Introduced decades ago, the constitutional provisions reserved government jobs and college places for Kashmir’s residents, among other limits aiming to keep people from other parts of the country from overrunning the state, reported Reuters.
The government also lifted a ban on property purchases by non-residents, opening the way for Indians to invest and settle there, just as they can elsewhere in India, although the measure is likely to provoke a backlash in the region.
The announcement follows days of uncertainty in the region that began on Friday when New Delhi ordered tourists and Hindu pilgrims to leave “immediately”.
All phones, internet services and cable networks in the restive Himalayan region of more than seven million people were cut at midnight, and only residents issued with a curfew pass were allowed on the streets.
The announcement sparked chaotic scenes in the national parliament.

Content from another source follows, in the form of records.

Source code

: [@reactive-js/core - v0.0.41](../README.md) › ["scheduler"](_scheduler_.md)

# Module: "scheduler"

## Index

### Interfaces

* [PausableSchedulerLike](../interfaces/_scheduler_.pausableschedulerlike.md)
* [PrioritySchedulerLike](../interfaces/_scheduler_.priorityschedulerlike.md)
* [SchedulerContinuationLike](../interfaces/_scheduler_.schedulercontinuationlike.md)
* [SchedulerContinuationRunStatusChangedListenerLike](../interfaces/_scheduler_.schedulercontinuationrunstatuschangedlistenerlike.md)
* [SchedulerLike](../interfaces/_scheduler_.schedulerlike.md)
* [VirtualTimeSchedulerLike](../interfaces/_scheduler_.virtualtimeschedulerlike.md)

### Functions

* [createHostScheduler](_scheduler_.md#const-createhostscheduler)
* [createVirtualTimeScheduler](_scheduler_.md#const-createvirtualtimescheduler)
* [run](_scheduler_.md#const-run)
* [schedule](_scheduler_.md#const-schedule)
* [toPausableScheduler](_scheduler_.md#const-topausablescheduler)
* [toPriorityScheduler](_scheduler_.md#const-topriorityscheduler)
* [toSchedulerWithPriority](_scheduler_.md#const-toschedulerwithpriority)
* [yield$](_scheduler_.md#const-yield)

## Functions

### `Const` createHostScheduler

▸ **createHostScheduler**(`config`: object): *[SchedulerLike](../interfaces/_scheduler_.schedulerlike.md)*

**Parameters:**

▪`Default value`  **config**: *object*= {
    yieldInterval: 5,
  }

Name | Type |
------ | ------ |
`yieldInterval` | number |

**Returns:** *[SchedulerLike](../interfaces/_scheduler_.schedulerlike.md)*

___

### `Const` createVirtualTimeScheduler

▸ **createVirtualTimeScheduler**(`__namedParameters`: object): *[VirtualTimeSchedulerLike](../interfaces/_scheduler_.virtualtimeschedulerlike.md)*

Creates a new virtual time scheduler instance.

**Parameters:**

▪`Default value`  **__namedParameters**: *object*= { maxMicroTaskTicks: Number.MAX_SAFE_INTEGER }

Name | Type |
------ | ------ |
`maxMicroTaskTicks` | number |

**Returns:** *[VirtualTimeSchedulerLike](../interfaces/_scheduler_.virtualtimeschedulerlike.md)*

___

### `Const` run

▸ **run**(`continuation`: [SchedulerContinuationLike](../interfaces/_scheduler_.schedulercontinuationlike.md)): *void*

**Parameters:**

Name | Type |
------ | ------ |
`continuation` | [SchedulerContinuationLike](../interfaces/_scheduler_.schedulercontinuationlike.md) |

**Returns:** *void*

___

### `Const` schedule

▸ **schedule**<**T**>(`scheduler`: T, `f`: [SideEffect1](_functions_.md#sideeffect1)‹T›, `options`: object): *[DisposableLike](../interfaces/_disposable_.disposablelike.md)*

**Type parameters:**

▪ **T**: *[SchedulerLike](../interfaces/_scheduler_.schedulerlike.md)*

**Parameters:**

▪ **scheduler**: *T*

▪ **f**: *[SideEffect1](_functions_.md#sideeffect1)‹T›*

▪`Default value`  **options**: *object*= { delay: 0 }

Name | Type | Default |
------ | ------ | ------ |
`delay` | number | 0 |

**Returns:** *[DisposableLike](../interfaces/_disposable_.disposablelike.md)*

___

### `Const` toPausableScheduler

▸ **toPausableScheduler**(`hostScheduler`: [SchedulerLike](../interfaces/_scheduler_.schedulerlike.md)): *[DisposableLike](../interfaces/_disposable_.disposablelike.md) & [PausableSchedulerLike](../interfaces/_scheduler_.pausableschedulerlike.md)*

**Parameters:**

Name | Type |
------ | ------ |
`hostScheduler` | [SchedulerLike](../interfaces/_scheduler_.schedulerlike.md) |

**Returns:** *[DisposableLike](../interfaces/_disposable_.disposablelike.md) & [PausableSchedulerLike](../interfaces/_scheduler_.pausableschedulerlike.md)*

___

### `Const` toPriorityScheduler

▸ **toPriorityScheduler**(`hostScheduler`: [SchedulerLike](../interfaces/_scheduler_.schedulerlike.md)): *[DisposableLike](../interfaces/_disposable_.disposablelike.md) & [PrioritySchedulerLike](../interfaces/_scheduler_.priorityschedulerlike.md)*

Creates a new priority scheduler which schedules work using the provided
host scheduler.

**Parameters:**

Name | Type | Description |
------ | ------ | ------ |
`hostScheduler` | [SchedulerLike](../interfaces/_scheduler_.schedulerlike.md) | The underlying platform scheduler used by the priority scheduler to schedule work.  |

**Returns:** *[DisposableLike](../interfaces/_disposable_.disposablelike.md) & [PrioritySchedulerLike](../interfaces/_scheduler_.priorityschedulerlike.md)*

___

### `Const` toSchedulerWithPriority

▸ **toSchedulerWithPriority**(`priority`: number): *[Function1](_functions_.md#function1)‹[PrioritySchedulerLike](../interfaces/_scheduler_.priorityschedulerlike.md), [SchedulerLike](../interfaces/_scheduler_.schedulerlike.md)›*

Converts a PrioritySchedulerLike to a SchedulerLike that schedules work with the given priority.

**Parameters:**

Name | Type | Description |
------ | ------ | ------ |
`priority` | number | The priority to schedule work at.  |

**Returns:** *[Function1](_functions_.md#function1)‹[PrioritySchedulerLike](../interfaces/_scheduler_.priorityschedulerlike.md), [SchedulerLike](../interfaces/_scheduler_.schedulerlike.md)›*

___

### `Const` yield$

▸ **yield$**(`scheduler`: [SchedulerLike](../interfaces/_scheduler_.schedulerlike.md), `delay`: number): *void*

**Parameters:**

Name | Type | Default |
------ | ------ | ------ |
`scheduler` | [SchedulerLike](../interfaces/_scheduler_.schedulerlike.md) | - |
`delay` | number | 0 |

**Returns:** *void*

The main opposition Congress party described it as a “catastrophic step”.
One lawmaker from the regional Kashmir-based Peoples Democratic Party tore up a copy of the Indian constitution before being reportedly removed from the chambers by parliamentary marshals.
Pakistan’s foreign ministry condemned the Indian government’s move as “illegal”.
“As the party to this international dispute, Pakistan will exercise all possible options to counter the illegal steps,” it said in a statement.
A senior Pakistani security source said that a meeting of the Pakistani military’s top commanders had been called for today.
Kashmir has been divided between Indian and Pakistan since their independence in 1947.
For three decades the Indian-administered part has been in the grip of an insurgency that has left tens of thousands dead.
Armed Kashmiri rebels and many residents have fought for the region’s independence or to join neighbour Pakistan.
There were already growing fears among Kashmiris that the special status would be ditched after Modi’s Bharatiya Janata Party (BJP) obtained a large parliamentary majority in recent elections.
His party had vowed to fulfil a long-held promise to scrap the laws, and many fear New Delhi wants to change the region’s demographics by allowing non-Kashmiris, mostly Hindus, to buy land locally.
The move is set to exacerbate the already bloody rebellion in Kashmir and deepen the long-running animosity with nuclear rival Pakistan which has fought two out of three wars with India over the territory.
“There will be a very strong reaction in Kashmir. It’s already in a state of unrest and this will only make it worse,” Wajahat Habibullah, a former senior bureaucrat in Jammu and Kashmir, told AFP.
Yesterday’s move reflects Modi’s muscular approach to national security. In February, he ordered war planes into Pakistan after a militant group based there claimed responsibility for a deadly attack on a military convoy in Kashmir.
The Indian government yesterday also decided to split the state into two federal territories, one formed by Jammu and Kashmir, and the other consisting of the enclave of Ladakh, citing internal security considerations.
India’s interior ministry ordered all states to put security forces on “maximum alert” to maintain public order and quash the spread of any rumours.
Ram Madhav, general secretary of Modi’s BJP, hailed the government’s actions as ushering in a “glorious day”. In Modi’s western home state of Gujarat, people shouted slogans of support on the streets.
In Pakistani-controlled areas of the region, however, there was anger at India, with protests extending to the capital, Islamabad and the southern commercial centre of Karachi.
In Muzaffarabad, 45 km from the two countries’ contested border, dozens of protesters held black flags and burnt car tyres, chanting “Down with India”.
WHAT IS ARTICLE 370?
Article 370 gave Jammu and Kashmir state a special position in India’s union. The provision gave Kashmir’s assembly the power to vet national laws passed by New Delhi. It also gave the state a separate constitution and a flag. Under the provision, Indians outside the state were blocked from permanently settling, buying land, holding local government jobs and securing education scholarships. Under the changed status, the region will now be governed by the laws applicable to other Indian citizens.